■ Your task
Of the entries below, return only those lines from the line with "Although very often" to the line with "An NP-Complete Problem is a problem", exactly, both included.

_____

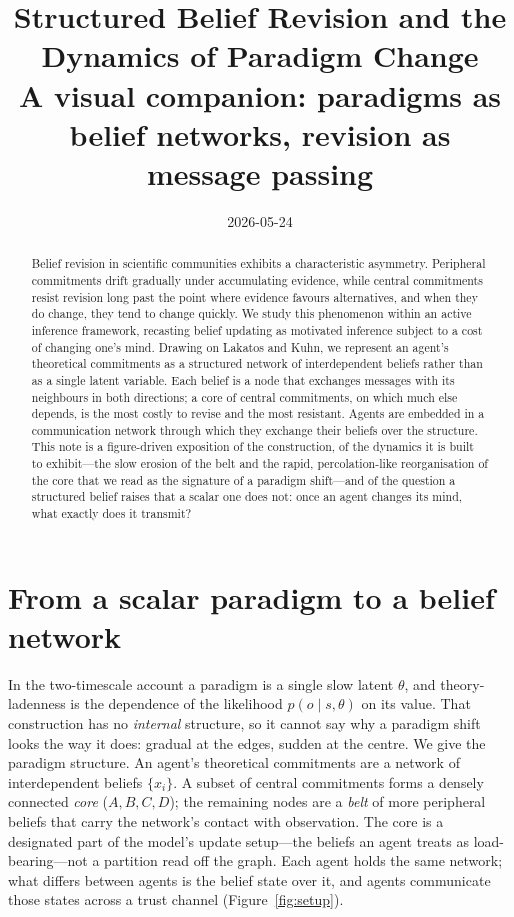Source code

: \documentclass[11pt,a4paper]{article}
\title{\vspace{-2.5em}Structured Belief Revision and the Dynamics of
Paradigm Change\\[3pt]
\large A visual companion: paradigms as belief networks,
revision as message passing}
\author{}
\date{2026-05-24}
\begin{document}
\maketitle
\vspace{-2em}

\begin{abstract}
\noindent
Belief revision in scientific communities exhibits a characteristic asymmetry.
Peripheral commitments drift gradually under accumulating evidence, while
central commitments resist revision long past the point where evidence favours
alternatives, and when they do change, they tend to change quickly. We study
this phenomenon within an active inference framework, recasting belief updating
as motivated inference subject to a cost of changing one's mind. Drawing on
Lakatos and Kuhn, we represent an agent's theoretical commitments as a
structured network of interdependent beliefs rather than as a single latent
variable. Each belief is a node that exchanges messages with its neighbours in
both directions; a core of central commitments, on which much else depends, is
the most costly to revise and the most resistant. Agents are embedded in a
communication network through which they exchange their beliefs over the
structure. This note is a figure-driven exposition of the construction, of the
dynamics it is built to exhibit---the slow erosion of the belt and the rapid,
percolation-like reorganisation of the core that we read as the signature of a
paradigm shift---and of the question a structured belief raises that a scalar
one does not: once an agent changes its mind, what exactly does it transmit?
\end{abstract}

\section{From a scalar paradigm to a belief network}

In the two-timescale account a paradigm is a single slow latent $\theta$, and
theory-ladenness is the dependence of the likelihood $p(o\mid s,\theta)$ on its
value. That construction has no \emph{internal} structure, so it cannot say why
a paradigm shift looks the way it does: gradual at the edges, sudden at the
centre. We give the paradigm structure. An agent's theoretical commitments are
a network of interdependent beliefs $\{x_i\}$. A subset of central commitments
forms a densely connected \emph{core} ($A,B,C,D$); the remaining nodes are a
\emph{belt} of more peripheral beliefs that carry the network's contact with
observation. The core is a designated part of the model's update setup---the
beliefs an agent treats as load-bearing---not a partition read off the graph.
Each agent holds the same network; what differs between agents is the belief
state over it, and agents communicate those states across a trust channel
(Figure~\ref{fig:setup}).
\end{document}
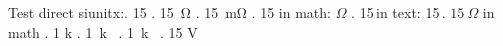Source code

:\documentclass{article}
\begin{document}
Test direct siunitx:. \SI{15}{\Omega} . \SI{15}{\ohm} . \SI{15}{\mohm} . \SI{15}{\Omega} in math: $\Omega$ . 15\,\Omega in text: 15\,\Omega {}. $\SI{15}{\Omega}$ in math . \SI{1 k}{\Omega} . \si{1 k\Omega} . \SI{1}{k\Omega} . 15 V \n
\end{document}
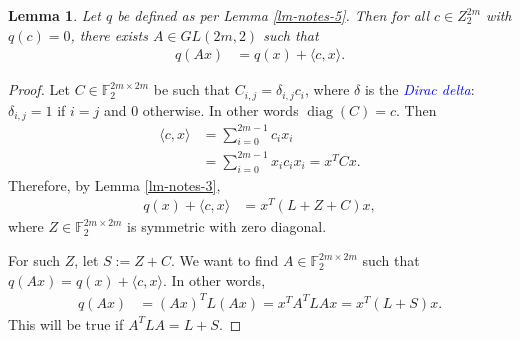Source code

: \documentclass[12pt,a4paper]{article}
\newcommand{\mb}[1]{\mathbb{#1}}
\newcommand{\F}{\mb{F}}
\newcommand{\Emph}[1]{\emph{\textcolor{blue}{#1}}}
\newcommand{\diag}[1]{\operatorname{diag}\left(#1\right)}
\newtheorem{Lemma}{Lemma}
\begin{document}
\begin{Lemma}
\label{lm-notes-4}
Let $q$ be defined as per Lemma \ref{lm-notes-5}.
Then for all $c \in Z_2^{2 m}$ with $q(c)=0$, there exists $A \in GL(2 m, 2)$ such that
\begin{align*}
q(A x) &= q(x) + \langle c, x \rangle.
\end{align*}
\end{Lemma}

\begin{proof}
Let $C \in \F_2^{2 m \times 2 m}$ be such that $C_{i,j} = \delta_{i,j} c_i$, where $\delta$ is the
\Emph{Dirac delta}: $\delta_{i,j}=1$ if $i=j$ and $0$ otherwise.
In other words $\diag{C} = c$.
Then
\begin{align*}
\langle c, x \rangle
&=
\sum_{i=0}^{2m-1} c_i x_i
\\
&=
\sum_{i=0}^{2m-1} x_i c_i x_i
=
x^T C x.
\end{align*}
Therefore, by Lemma \ref{lm-notes-3},
\begin{align*}
q(x) + \langle c, x \rangle
&=
x^T (L + Z + C) x,
\end{align*}
where $Z \in \F_2^{2 m \times 2 m}$ is symmetric with zero diagonal.

For such $Z$, let $S := Z + C$.
We want to find $A \in \F_2^{2 m \times 2 m}$ such that $q(A x) = q(x) + \langle c, x \rangle.$
In other words,
\begin{align*}
q(A x)
&=
(A x)^T L (A x)
=
x^T A^T L A x
=
x^T (L + S) x.
\end{align*}
This will be true if $A^T L A = L + S.$


\end{proof}
\end{document}
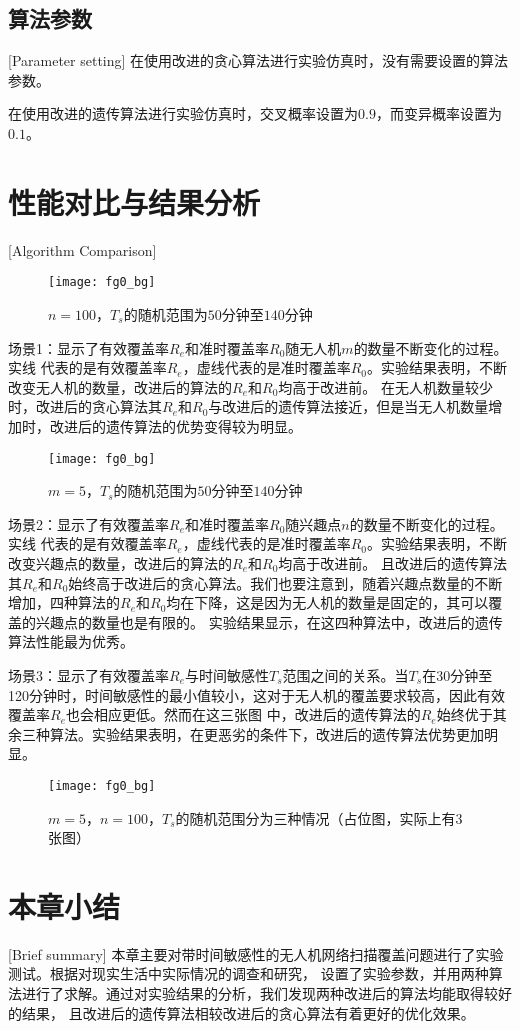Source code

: \subsection{算法参数}[Parameter setting]
在使用改进的贪心算法进行实验仿真时，没有需要设置的算法参数。


在使用改进的遗传算法进行实验仿真时，交叉概率设置为$0.9$，而变异概率设置为$0.1$。
\section{性能对比与结果分析}[Algorithm Comparison]
\begin{figure}[h]
	\centering
	\texttt{[image: fg0\_bg]}
	\caption{$n = 100$，$T_s$的随机范围为$50$分钟至$140$分钟}
	\label{fg501}
\end{figure}
场景1：显示了有效覆盖率$R_e$和准时覆盖率$R_0$随无人机$m$的数量不断变化的过程。实线
代表的是有效覆盖率$R_e$，虚线代表的是准时覆盖率$R_0$。实验结果表明，不断改变无人机的数量，改进后的算法的$R_e$和$R_0$均高于改进前。
在无人机数量较少时，改进后的贪心算法其$R_e$和$R_0$与改进后的遗传算法接近，但是当无人机数量增加时，改进后的遗传算法的优势变得较为明显。
\begin{figure}[h]
\centering
\texttt{[image: fg0\_bg]}
\caption{$m = 5$，$T_s$的随机范围为$50$分钟至$140$分钟}
\label{fg502}
\end{figure}


场景2：显示了有效覆盖率$R_e$和准时覆盖率$R_0$随兴趣点$n$的数量不断变化的过程。实线
代表的是有效覆盖率$R_e$，虚线代表的是准时覆盖率$R_0$。实验结果表明，不断改变兴趣点的数量，改进后的算法的$R_e$和$R_0$均高于改进前。
且改进后的遗传算法其$R_e$和$R_0$始终高于改进后的贪心算法。我们也要注意到，随着兴趣点数量的不断增加，四种算法的$R_e$和$R_0$均在下降，这是因为无人机的数量是固定的，其可以覆盖的兴趣点的数量也是有限的。
实验结果显示，在这四种算法中，改进后的遗传算法性能最为优秀。


场景3：显示了有效覆盖率$R_e$与时间敏感性$T_s$范围之间的关系。当$T_s$在30分钟至120分钟时，时间敏感性的最小值较小，这对于无人机的覆盖要求较高，因此有效覆盖率$R_e$也会相应更低。然而在这三张图
中，改进后的遗传算法的$R_e$始终优于其余三种算法。实验结果表明，在更恶劣的条件下，改进后的遗传算法优势更加明显。
\begin{figure}[h]
	\centering
	\texttt{[image: fg0\_bg]}
	\caption{$m = 5$，$n = 100$，$T_s$的随机范围分为三种情况（占位图，实际上有3张图）}
	\label{fg503}
	\end{figure}

\section{本章小结}[Brief summary]
本章主要对带时间敏感性的无人机网络扫描覆盖问题进行了实验测试。根据对现实生活中实际情况的调查和研究，
设置了实验参数，并用两种算法进行了求解。通过对实验结果的分析，我们发现两种改进后的算法均能取得较好的结果，
且改进后的遗传算法相较改进后的贪心算法有着更好的优化效果。

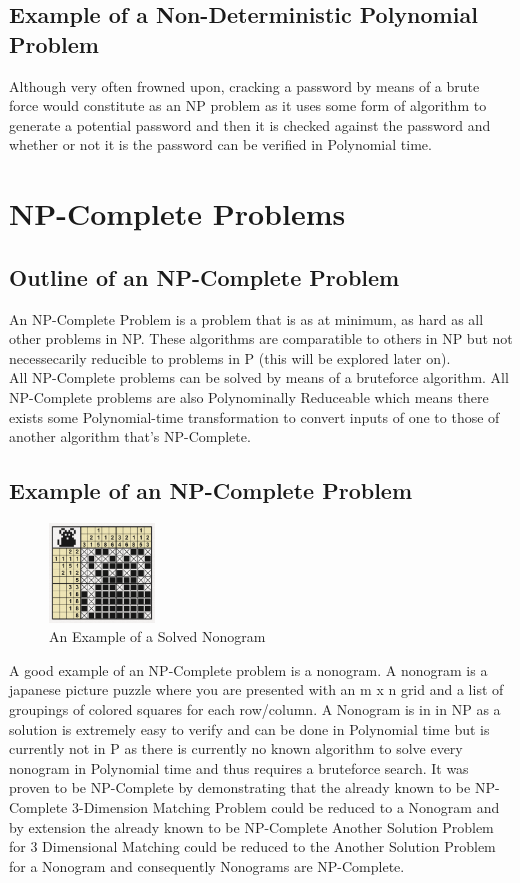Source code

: \documentclass{article}
\begin{document}
	\subsection{Example of a Non-Deterministic Polynomial Problem}
	Although very often frowned upon, cracking a password by means of a brute force would constitute as an NP problem as it uses some form of algorithm to generate a potential password and then it is checked against the password and whether or not it is the password can be verified in Polynomial time.\citep{atkins-bittner_2014}
	\section{NP-Complete Problems}
		\subsection{Outline of an NP-Complete Problem}
			An NP-Complete Problem is a problem that is as at minimum, as hard as all other problems in NP. These algorithms are comparatible to others in NP but not necessecarily reducible to problems in P (this will be explored later on).\\
			All NP-Complete problems can be solved by means of a bruteforce algorithm. All NP-Complete problems are also Polynominally Reduceable which means there exists some Polynomial-time transformation to convert inputs of one to those of another algorithm that's NP-Complete.
		\subsection{Example of an NP-Complete Problem}
			\begin{figure}[H]
				\centering
				\includegraphics[width=0.25\textwidth]{MOUSE.PNG}
				\caption{An Example of a Solved Nonogram\citep{10x10mouse_2016}}
				\end{figure}
				A good example of an NP-Complete problem is a nonogram. A nonogram is a japanese picture puzzle where you are presented with an m x n grid and a list of groupings of colored squares for each row/column. A Nonogram is in in NP as a solution is extremely easy to verify and can be done in Polynomial time but is currently not in P as there is currently no known algorithm to solve every nonogram in Polynomial time and thus requires a bruteforce search. It was proven to be NP-Complete by demonstrating that the already known to be NP-Complete 3-Dimension Matching Problem \citep{karp1972reducibility} could be reduced to a Nonogram and by extension the already known to be NP-Complete Another Solution Problem for 3 Dimensional Matching could be reduced to the Another Solution Problem for a Nonogram and consequently Nonograms are NP-Complete.\citep{ueda1996np}\\
\end{document}
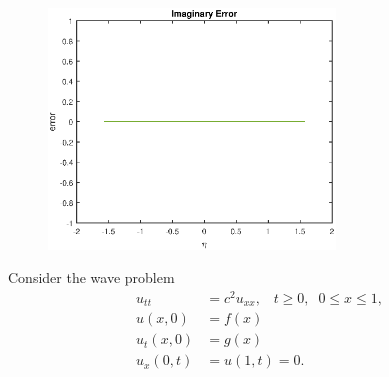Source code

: \begin{figure}[ht]
\includegraphics[width=3in]{imag_err2}
\end{figure}

\item Consider the wave problem
\begin{align*}
u_{tt}&=c^2u_{xx},\;\;\; t\geq 0,\;\; 0\leq x\leq 1,\\
u(x,0)&=f(x)\\
u_t(x,0)&=g(x)\\
u_x(0,t)&=u(1,t)=0.
\end{align*}

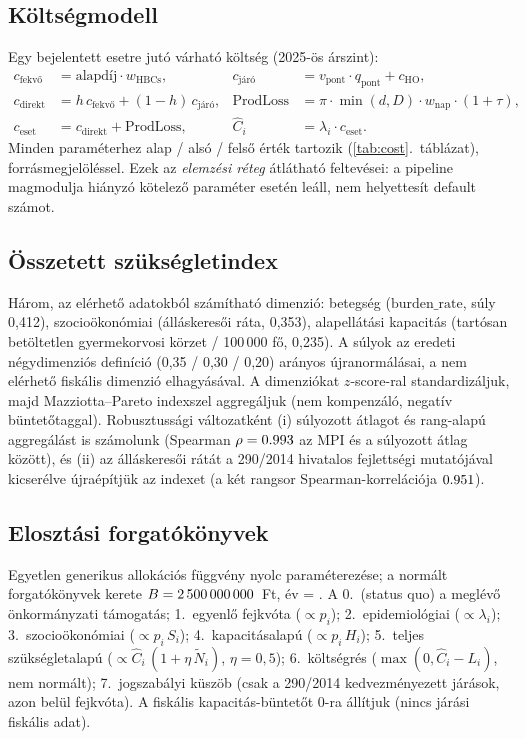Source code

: \documentclass[11pt,a4paper]{article}
\begin{document}
\subsection{Költségmodell}
Egy bejelentett esetre jutó várható költség (2025-ös árszint):
\begin{align}
c_{\text{fekvő}} &= \text{alapdíj}\cdot w_{\text{HBCs}}, &
c_{\text{járó}} &= v_{\text{pont}}\cdot q_{\text{pont}} + c_{\text{HO}},\\
c_{\text{direkt}} &= h\, c_{\text{fekvő}} + (1-h)\, c_{\text{járó}}, &
\text{ProdLoss} &= \pi\cdot \min(d, D)\cdot w_{\text{nap}}\cdot(1+\tau),\\
c_{\text{eset}} &= c_{\text{direkt}} + \text{ProdLoss}, &
\widehat C_i &= \lambda_i\cdot c_{\text{eset}}.
\end{align}
Minden paraméterhez alap / alsó / felső érték tartozik
(\ref{tab:cost}.~táblázat), forrásmegjelöléssel. Ezek az \emph{elemzési
réteg} átlátható feltevései: a pipeline magmodulja hiányzó kötelező paraméter
esetén leáll, nem helyettesít default számot.



\subsection{Összetett szükségletindex}
Három, az elérhető adatokból számítható dimenzió: betegség
($\mathrm{burden\_rate}$, súly 0{,}412), szocioökonómiai (álláskeresői ráta,
0{,}353), alapellátási kapacitás (tartósan betöltetlen gyermekorvosi körzet /
100\,000 fő, 0{,}235). A súlyok az eredeti négydimenziós definíció (0{,}35 /
0{,}30 / 0{,}20) arányos újranormálásai, a nem elérhető fiskális dimenzió
elhagyásával. A dimenziókat $z$-score-ral standardizáljuk, majd
Mazziotta--Pareto indexszel aggregáljuk (nem kompenzáló, negatív
büntetőtaggal). Robusztussági változatként (i) súlyozott átlagot és
rang-alapú aggregálást is számolunk (Spearman
$\rho=\needMpiWsumSpearman$ az MPI és a súlyozott átlag között), és
(ii) az álláskeresői rátát a 290/2014 hivatalos fejlettségi mutatójával
kicserélve újraépítjük az indexet (a két rangsor Spearman-korrelációja
$\needSwapSpearman$).

\subsection{Elosztási forgatókönyvek}
Egyetlen generikus allokációs függvény nyolc paraméterezése; a normált
forgatókönyvek kerete $B = \budgetHuf$~Ft, év = \csYear. A 0.~(status quo) a
meglévő önkormányzati támogatás; 1.~egyenlő fejkvóta ($\propto p_i$);
2.~epidemiológiai ($\propto \lambda_i$); 3.~szocioökonómiai
($\propto p_i\, S_i$); 4.~kapacitásalapú ($\propto p_i\, H_i$); 5.~teljes
szükségletalapú ($\propto \widehat C_i\,(1+\eta\,\tilde N_i)$, $\eta=0{,}5$);
6.~költségrés ($\max(0,\widehat C_i - L_i)$, nem normált); 7.~jogszabályi
küszöb (csak a 290/2014 kedvezményezett járások, azon belül fejkvóta). A
fiskális kapacitás-büntetőt 0-ra állítjuk (nincs járási fiskális adat).
\end{document}
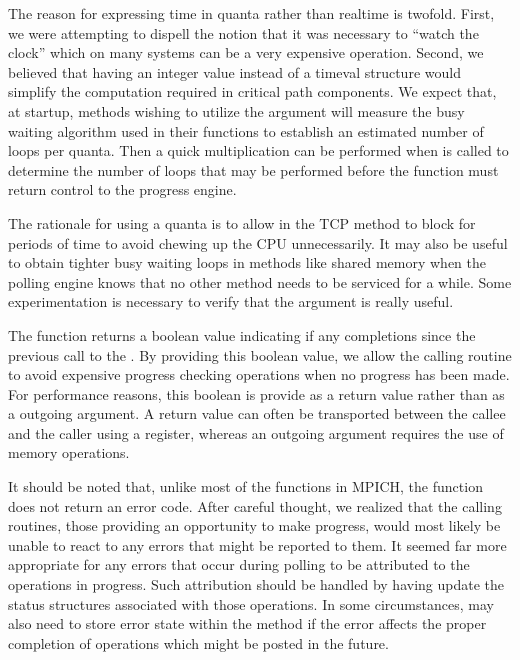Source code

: The reason for expressing time in quanta rather than realtime is twofold.
First, we were attempting to dispell the notion that it was necessary to
``watch the clock'' which on many systems can be a very expensive operation.
Second, we believed that having an integer value instead of a timeval structure
would simplify the computation required in critical path components.  We expect
that, at startup, methods wishing to utilize the  argument will
measure the busy waiting algorithm used in their  functions to
establish an estimated number of loops per quanta.  Then a quick multiplication
can be performed when  is called to determine the number of loops
that may be performed before the  function must return control to
the progress engine.

\begin{discussion}
  The rationale for using a quanta is to allow  in the TCP
  method to block for periods of time to avoid chewing up the CPU
  unnecessarily.  It may also be useful to obtain tighter busy waiting loops in
  methods like shared memory when the polling engine knows that no other method
  needs to be serviced for a while.  Some experimentation is necessary to
  verify that the  argument is really useful.
\end{discussion}

The  function returns a boolean value indicating if any
completions since the previous call to the .  By providing
this boolean value, we allow the calling routine to avoid expensive progress
checking operations when no progress has been made.  For performance reasons,
this boolean is provide as a return value rather than as a outgoing argument.
A return value can often be transported between the callee and the caller using
a register, whereas an outgoing argument requires the use of memory operations.

It should be noted that, unlike most of the functions in MPICH, the
 function does not return an error code.  After careful
thought, we realized that the calling routines, those providing an opportunity
to make progress, would most likely be unable to react to any errors that might
be reported to them.  It seemed far more appropriate for any errors that occur
during polling to be attributed to the operations in progress.  Such
attribution should be handled by having  update the status
structures associated with those operations.  In some circumstances,
 may also need to store error state within the method if the
error affects the proper completion of operations which might be posted in the
future.

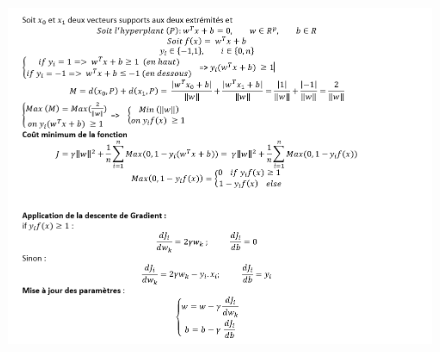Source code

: \begin{figure}[h]
\begin{center}
\includegraphics[width=15cm,height=13cm]{images/svm_equation.png}

\label{monlabel}
\end{center}
\end{figure}
\newpage

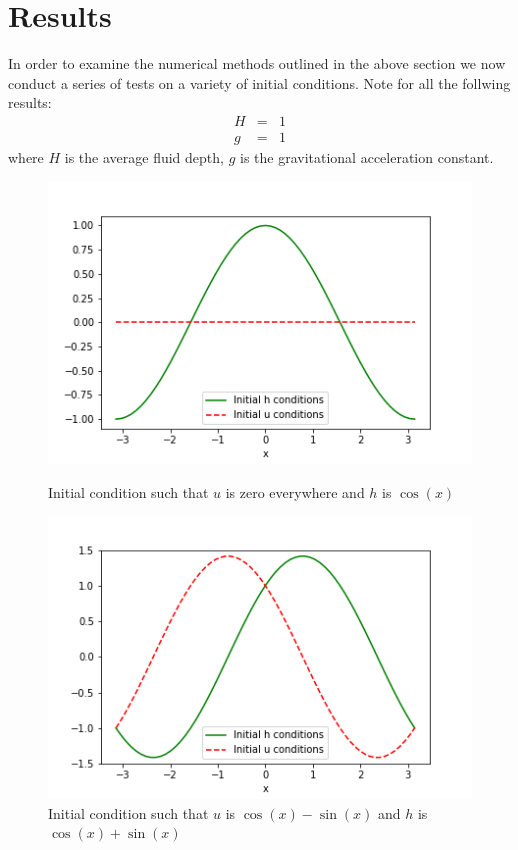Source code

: \documentclass[a4paper,12pt, notitlepage]{article}
\begin{document}
\section{Results}\label{resultssection}
In order to examine the numerical methods outlined in the above section we now conduct a series of tests on a variety of initial conditions. Note for all the follwing results:
\begin{eqnarray}
H & = & 1\\
g & = & 1
\end{eqnarray}
where $H$ is the average fluid depth, $g$ is the gravitational acceleration constant.

\renewcommand\theContinuedFloat{\alph{ContinuedFloat}}
\begin{figure}[H]
	\begin{minipage}{.5\textwidth}
	\ContinuedFloat*
	\captionsetup{width=0.9\textwidth}
	\captionsetup{justification=centering}
	\includegraphics[width=\textwidth]{initial_condition_cos.png}
	\caption{\label{initialconditioncos}Initial condition such that $u$ is zero everywhere and $h$ is $\cos(x)$}
\end{minipage}
	\begin{minipage}{.5\textwidth}
	\ContinuedFloat
	\captionsetup{width=0.9\textwidth}
	\captionsetup{justification=centering}
	\includegraphics[width=\textwidth]{initial_condition_cossin.png}
	\caption{\label{initialconditioncossin}Initial condition such that $u$ is $\cos(x) - \sin(x)$ and $h$ is $\cos(x) + \sin(x)$}
\end{minipage}
\end{figure}
\end{document}
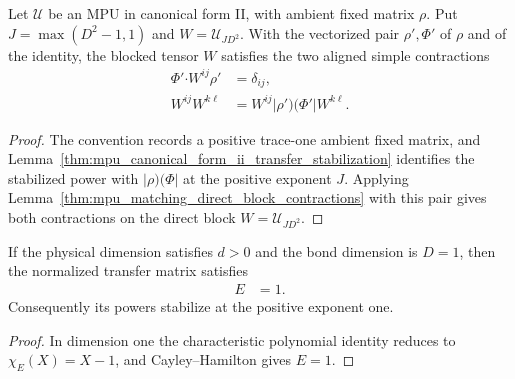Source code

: \begin{lemma}
    \label{thm:mpu_reduced_cfii_forced_block_simple_contractions}
    \leanok
    Let $\mathcal U$ be an MPU in canonical form II, with ambient fixed
    matrix $\rho$. Put $J=\max(D^2-1,1)$ and $W=\mathcal U_{JD^2}$. With
    the vectorized pair $\rho',\Phi'$ of $\rho$ and of the identity, the
    blocked tensor $W$ satisfies the two aligned simple contractions
    \begin{align}
        \Phi'\mathbin{\boldsymbol\cdot}W^{ij}\rho'
         & =\delta_{ij},                              \\
        W^{ij}W^{k\ell}
         & =W^{ij}\lvert\rho')(\Phi'\rvert W^{k\ell}.
    \end{align}
\end{lemma}

\begin{proof}\leanok
    The convention records a positive trace-one ambient fixed matrix, and
    Lemma~\ref{thm:mpu_canonical_form_ii_transfer_stabilization} identifies
    the stabilized power with $\lvert\rho)(\Phi\rvert$ at the positive exponent
    $J$. Applying Lemma~\ref{thm:mpu_matching_direct_block_contractions} with
    this pair gives both contractions on the direct block
    $W=\mathcal U_{JD^2}$.
\end{proof}

\begin{lemma}
    \label{thm:mpu_normalized_transfer_fin_one}
    \leanok
    If the physical dimension satisfies $d>0$ and the bond dimension is $D=1$,
    then the normalized transfer matrix satisfies
    \begin{align}
        E & =1.
    \end{align}
    Consequently its powers stabilize at the positive exponent one.
\end{lemma}

\begin{proof}\leanok
    In dimension one the characteristic polynomial identity reduces to
    $\chi_E(X)=X-1$, and Cayley--Hamilton gives $E=1$.
\end{proof}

_____

■ Solution for this task
	Although very often frowned upon, cracking a password by means of a brute force would constitute as an NP problem as it uses some form of algorithm to generate a potential password and then it is checked against the password and whether or not it is the password can be verified in Polynomial time.\citep{atkins-bittner_2014}
	\section{NP-Complete Problems}
		\subsection{Outline of an NP-Complete Problem}
			An NP-Complete Problem is a problem that is as at minimum, as hard as all other problems in NP. These algorithms are comparatible to others in NP but not necessecarily reducible to problems in P (this will be explored later on).\\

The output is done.